**WHAT YOU SHOULD DO**
Line by line, the entries below are to be reproduced unaltered.
RECORDED DATA below:
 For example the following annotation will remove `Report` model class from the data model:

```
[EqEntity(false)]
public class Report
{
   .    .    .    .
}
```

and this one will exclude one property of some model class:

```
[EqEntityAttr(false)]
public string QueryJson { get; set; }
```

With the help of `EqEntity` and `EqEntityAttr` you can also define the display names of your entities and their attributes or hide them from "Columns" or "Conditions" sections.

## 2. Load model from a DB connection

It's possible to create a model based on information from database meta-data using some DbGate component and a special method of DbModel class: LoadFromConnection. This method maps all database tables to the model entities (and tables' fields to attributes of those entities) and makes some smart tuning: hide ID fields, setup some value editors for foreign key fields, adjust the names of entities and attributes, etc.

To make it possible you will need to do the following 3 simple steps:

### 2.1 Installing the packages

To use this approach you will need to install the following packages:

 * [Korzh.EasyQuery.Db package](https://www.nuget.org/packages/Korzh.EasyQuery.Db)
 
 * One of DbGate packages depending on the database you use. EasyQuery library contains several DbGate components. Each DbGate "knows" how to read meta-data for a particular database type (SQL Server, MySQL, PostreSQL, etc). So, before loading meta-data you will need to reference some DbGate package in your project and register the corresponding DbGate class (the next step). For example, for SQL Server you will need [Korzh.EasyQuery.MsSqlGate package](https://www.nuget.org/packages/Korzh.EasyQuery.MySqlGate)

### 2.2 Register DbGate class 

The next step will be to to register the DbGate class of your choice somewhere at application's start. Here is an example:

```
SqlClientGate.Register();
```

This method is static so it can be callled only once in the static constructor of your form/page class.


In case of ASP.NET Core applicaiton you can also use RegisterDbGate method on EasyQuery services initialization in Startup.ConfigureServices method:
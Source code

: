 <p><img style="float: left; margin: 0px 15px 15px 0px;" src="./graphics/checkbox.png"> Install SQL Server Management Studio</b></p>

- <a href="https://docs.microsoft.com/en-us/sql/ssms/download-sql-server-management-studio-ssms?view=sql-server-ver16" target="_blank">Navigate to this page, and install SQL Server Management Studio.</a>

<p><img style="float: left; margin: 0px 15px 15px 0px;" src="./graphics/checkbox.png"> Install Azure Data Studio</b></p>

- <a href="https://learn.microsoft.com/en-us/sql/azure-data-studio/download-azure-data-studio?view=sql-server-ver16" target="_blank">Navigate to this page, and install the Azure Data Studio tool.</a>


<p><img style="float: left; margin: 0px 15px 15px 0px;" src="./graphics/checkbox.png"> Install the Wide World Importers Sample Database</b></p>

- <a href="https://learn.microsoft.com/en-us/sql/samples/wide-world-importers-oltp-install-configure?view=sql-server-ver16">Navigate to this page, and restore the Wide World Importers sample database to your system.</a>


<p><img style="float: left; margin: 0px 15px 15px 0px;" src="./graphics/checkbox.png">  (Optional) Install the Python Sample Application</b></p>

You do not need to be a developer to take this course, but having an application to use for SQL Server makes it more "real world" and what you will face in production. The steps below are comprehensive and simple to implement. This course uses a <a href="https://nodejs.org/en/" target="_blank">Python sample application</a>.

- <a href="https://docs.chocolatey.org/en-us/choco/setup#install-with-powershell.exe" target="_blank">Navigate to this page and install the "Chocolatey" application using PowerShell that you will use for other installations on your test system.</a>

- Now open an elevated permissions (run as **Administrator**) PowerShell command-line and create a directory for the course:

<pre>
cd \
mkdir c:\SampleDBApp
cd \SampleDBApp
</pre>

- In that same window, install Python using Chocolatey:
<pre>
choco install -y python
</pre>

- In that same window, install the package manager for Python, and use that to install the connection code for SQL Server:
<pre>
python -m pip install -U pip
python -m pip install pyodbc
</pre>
End of RECORDED DATA.
**WRITTEN RESPONSE**
 For example the following annotation will remove `Report` model class from the data model:

```
[EqEntity(false)]
public class Report
{
   .    .    .    .
}
```

and this one will exclude one property of some model class:

```
[EqEntityAttr(false)]
public string QueryJson { get; set; }
```

With the help of `EqEntity` and `EqEntityAttr` you can also define the display names of your entities and their attributes or hide them from "Columns" or "Conditions" sections.

## 2. Load model from a DB connection

It's possible to create a model based on information from database meta-data using some DbGate component and a special method of DbModel class: LoadFromConnection. This method maps all database tables to the model entities (and tables' fields to attributes of those entities) and makes some smart tuning: hide ID fields, setup some value editors for foreign key fields, adjust the names of entities and attributes, etc.

To make it possible you will need to do the following 3 simple steps:

### 2.1 Installing the packages

To use this approach you will need to install the following packages:

 * [Korzh.EasyQuery.Db package](https://www.nuget.org/packages/Korzh.EasyQuery.Db)
 
 * One of DbGate packages depending on the database you use. EasyQuery library contains several DbGate components. Each DbGate "knows" how to read meta-data for a particular database type (SQL Server, MySQL, PostreSQL, etc). So, before loading meta-data you will need to reference some DbGate package in your project and register the corresponding DbGate class (the next step). For example, for SQL Server you will need [Korzh.EasyQuery.MsSqlGate package](https://www.nuget.org/packages/Korzh.EasyQuery.MySqlGate)

### 2.2 Register DbGate class 

The next step will be to to register the DbGate class of your choice somewhere at application's start. Here is an example:

```
SqlClientGate.Register();
```

This method is static so it can be callled only once in the static constructor of your form/page class.


In case of ASP.NET Core applicaiton you can also use RegisterDbGate method on EasyQuery services initialization in Startup.ConfigureServices method:
Source code

: <p><img style="float: left; margin: 0px 15px 15px 0px;" src="./graphics/checkbox.png"> Install SQL Server Management Studio</b></p>

- <a href="https://docs.microsoft.com/en-us/sql/ssms/download-sql-server-management-studio-ssms?view=sql-server-ver16" target="_blank">Navigate to this page, and install SQL Server Management Studio.</a>

<p><img style="float: left; margin: 0px 15px 15px 0px;" src="./graphics/checkbox.png"> Install Azure Data Studio</b></p>

- <a href="https://learn.microsoft.com/en-us/sql/azure-data-studio/download-azure-data-studio?view=sql-server-ver16" target="_blank">Navigate to this page, and install the Azure Data Studio tool.</a>


<p><img style="float: left; margin: 0px 15px 15px 0px;" src="./graphics/checkbox.png"> Install the Wide World Importers Sample Database</b></p>

- <a href="https://learn.microsoft.com/en-us/sql/samples/wide-world-importers-oltp-install-configure?view=sql-server-ver16">Navigate to this page, and restore the Wide World Importers sample database to your system.</a>


<p><img style="float: left; margin: 0px 15px 15px 0px;" src="./graphics/checkbox.png">  (Optional) Install the Python Sample Application</b></p>

You do not need to be a developer to take this course, but having an application to use for SQL Server makes it more "real world" and what you will face in production. The steps below are comprehensive and simple to implement. This course uses a <a href="https://nodejs.org/en/" target="_blank">Python sample application</a>.

- <a href="https://docs.chocolatey.org/en-us/choco/setup#install-with-powershell.exe" target="_blank">Navigate to this page and install the "Chocolatey" application using PowerShell that you will use for other installations on your test system.</a>

- Now open an elevated permissions (run as **Administrator**) PowerShell command-line and create a directory for the course:

<pre>
cd \
mkdir c:\SampleDBApp
cd \SampleDBApp
</pre>

- In that same window, install Python using Chocolatey:
<pre>
choco install -y python
</pre>

- In that same window, install the package manager for Python, and use that to install the connection code for SQL Server:
<pre>
python -m pip install -U pip
python -m pip install pyodbc
</pre>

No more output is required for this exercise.